String literals and UB 
Author Message
 String literals and UB

Is there any undefined behaviour in the last two lines of this code?

char *a = "aaa\0bbb";
char *b = "aaa";
char *c = "bbb";

if (a == b) printf ("b %c%c%c \n", b[4], b[5], b[6]);
if (a+4 == c) printf ("c %c%c%c \n", c[-4], c[-3], c[-2]);

If the conditions are true, the first should print "b bbb\n" and the second
should print "c aaa\n".

--
Simon.



Wed, 19 May 2004 02:23:11 GMT  
 String literals and UB

Quote:

> Is there any undefined behaviour in the last two lines of this code?

No.

Quote:
> char *a = "aaa\0bbb";
> char *b = "aaa";
> char *c = "bbb";

> if (a == b) printf ("b %c%c%c \n", b[4], b[5], b[6]);
> if (a+4 == c) printf ("c %c%c%c \n", c[-4], c[-3], c[-2]);

> If the conditions are true, the first should print "b bbb\n" and the second
> should print "c aaa\n".

--
 pete


Thu, 20 May 2004 20:35:30 GMT  
 String literals and UB


Quote:
> Is there any undefined behaviour in the last two lines of this code?

> char *a = "aaa\0bbb";
> char *b = "aaa";
> char *c = "bbb";

Correct, but a string literal being read-only, it should be written:

char const *a = "aaa\0bbb";
char const *b = "aaa";
char const *c = "bbb";

and personnaly, I would do ...

char const *const a = "aaa\0bbb";
char const *const b = "aaa";
char const *const c = "bbb";

... until further notice.

Quote:
> if (a == b) printf ("b %c%c%c \n", b[4], b[5], b[6]);

Correct.

Quote:
> if (a+4 == c) printf ("c %c%c%c \n", c[-4], c[-3], c[-2]);

Correct.

Quote:
> If the conditions are true, the first should print "b bbb\n" and the
> second should print "c aaa\n".

BC 3.1 with "duplicate strings merged" option deactivated:
D:\CLC\B\BIBER>bc proj.prj
[nothing]

BC 3.1 with "duplicate strings merged" option activated:
D:\CLC\B\BIBER>bc proj.prj
b bbb
c aaa

Test code:
#include <stdio.h>
int main (void)
{
   char const *const a = "aaa\0bbb";
   char const *const b = "aaa";
   char const *const c = "bbb";

   if (a == b)
   {
      printf ("b %c%c%c \n", b[4], b[5], b[6]);
   }

   if (a + 4 == c)
   {
      printf ("c %c%c%c \n", c[-4], c[-3], c[-2]);
   }
   return 0;

Quote:
}

--
-ed- emdel at noos.fr
c.l.c.-FAQ http://www.eskimo.com/~scs/C-faq/top.html
C-library: http://www.dinkumware.com/htm_cl/index.html
FAQ de f.c.l.c : http://www.isty-info.uvsq.fr/~rumeau/fclc/


Thu, 20 May 2004 23:43:24 GMT  
 String literals and UB


Quote:


>> Is there any undefined behaviour in the last two lines of this code?

>> char *a = "aaa\0bbb";
>> char *b = "aaa";
>> char *c = "bbb";

>Correct, but a string literal being read-only, it should be written:
>char const *a = "aaa\0bbb";

Strictly "can be" rather than "should be" I think.
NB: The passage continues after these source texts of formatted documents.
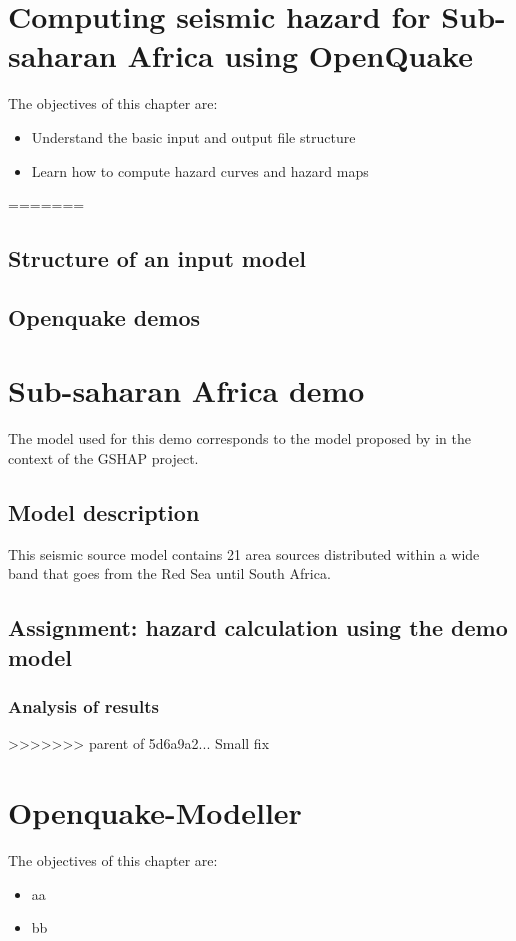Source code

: \documentclass[11pt,a4paper,headings=small,dvips]{scrbook}
\newenvironment{myfancybox}{%
  \def\FrameCommand{\fboxsep=\FrameSep \fcolorbox{blue01}{honeydew}}%
  \color{black}\MakeFramed {\FrameRestore}}%
 {\endMakeFramed}
\begin{document}
\chapter{Computing seismic hazard for Sub-saharan Africa using OpenQuake}
\begin{myfancybox}
The objectives of this chapter are:
\begin{itemize}
    \item Understand the basic input and output file structure
    \item Learn how to compute hazard curves and hazard maps
\end{itemize}
\end{myfancybox}
    
=======
\section{Structure of an input model}
\section{Openquake demos}
\cleardoublepage
\chapter{Sub-saharan Africa demo}
The model used for this demo corresponds to the model proposed by 
\citet{midzi1999} in the context of the GSHAP project.
\section{Model description}
This seismic source model contains 21 area sources distributed within a wide 
band that goes from the Red Sea until South Africa.
\section{Assignment: hazard calculation using the demo model}
\subsection{Analysis of results}
\cleardoublepage
>>>>>>> parent of 5d6a9a2... Small fix
\chapter{Openquake-Modeller}
\begin{myfancybox}
The objectives of this chapter are:
\begin{itemize}
    \item aa
    \item bb
\end{itemize}
\end{myfancybox}
  
\cleardoublepage
\end{document}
The use of const
here is not required but could be considered a handy safety mechanism.

Mind you from reviewing your postings in the past you seem to be
slightly paranoid about using const everywhere...

Quote:
>and personnaly, I would do ...

>char const *const a = "aaa\0bbb";

....as this demonstrates !!  

--
Mark McIntyre
CLC FAQ <http://www.eskimo.com/~scs/C-faq/top.html>



Fri, 21 May 2004 00:31:32 GMT  
 String literals and UB

Quote:

>Is there any undefined behaviour in the last two lines of this code?

>char *a = "aaa\0bbb";
>char *b = "aaa";
>char *c = "bbb";

>if (a == b) printf ("b %c%c%c \n", b[4], b[5], b[6]);
>if (a+4 == c) printf ("c %c%c%c \n", c[-4], c[-3], c[-2]);

>If the conditions are true, the first should print "b bbb\n" and the second
>should print "c aaa\n".

I see no undefined behavior here, because if c == a+4, then c[-4]
is the same as a[0].

I would be somewhat surprised if a compiler managed to make b and
c *both* equal to a and a+4.  When I wrote up an algorithm to merge
strings -- not for a C compiler, but for the same kind of effect
that a C compiler might achieve by sharing "hello world" with plain
"world" -- I did it by working backwards from the terminating '\0'.
Since all string literals end in this 0, it is a simple matter of
matching the strings backwards until one of them ends.  The algorithm
is therefore linear in the number of string literals involved (or
better, if you make a tree or hash table from the reversed-strings).

This algorithm will make c point to a+4, but will make a separate
string literal for b to point to, because {'a', 'a', 'a', 0} does
not match backwards from {0, 'b', ...}.
--
In-Real-Life: Chris Torek, Wind River Systems (BSD engineering)





Fri, 21 May 2004 00:10:43 GMT  
 String literals and UB


Quote:
>Is there any undefined behaviour in the last two lines of this code?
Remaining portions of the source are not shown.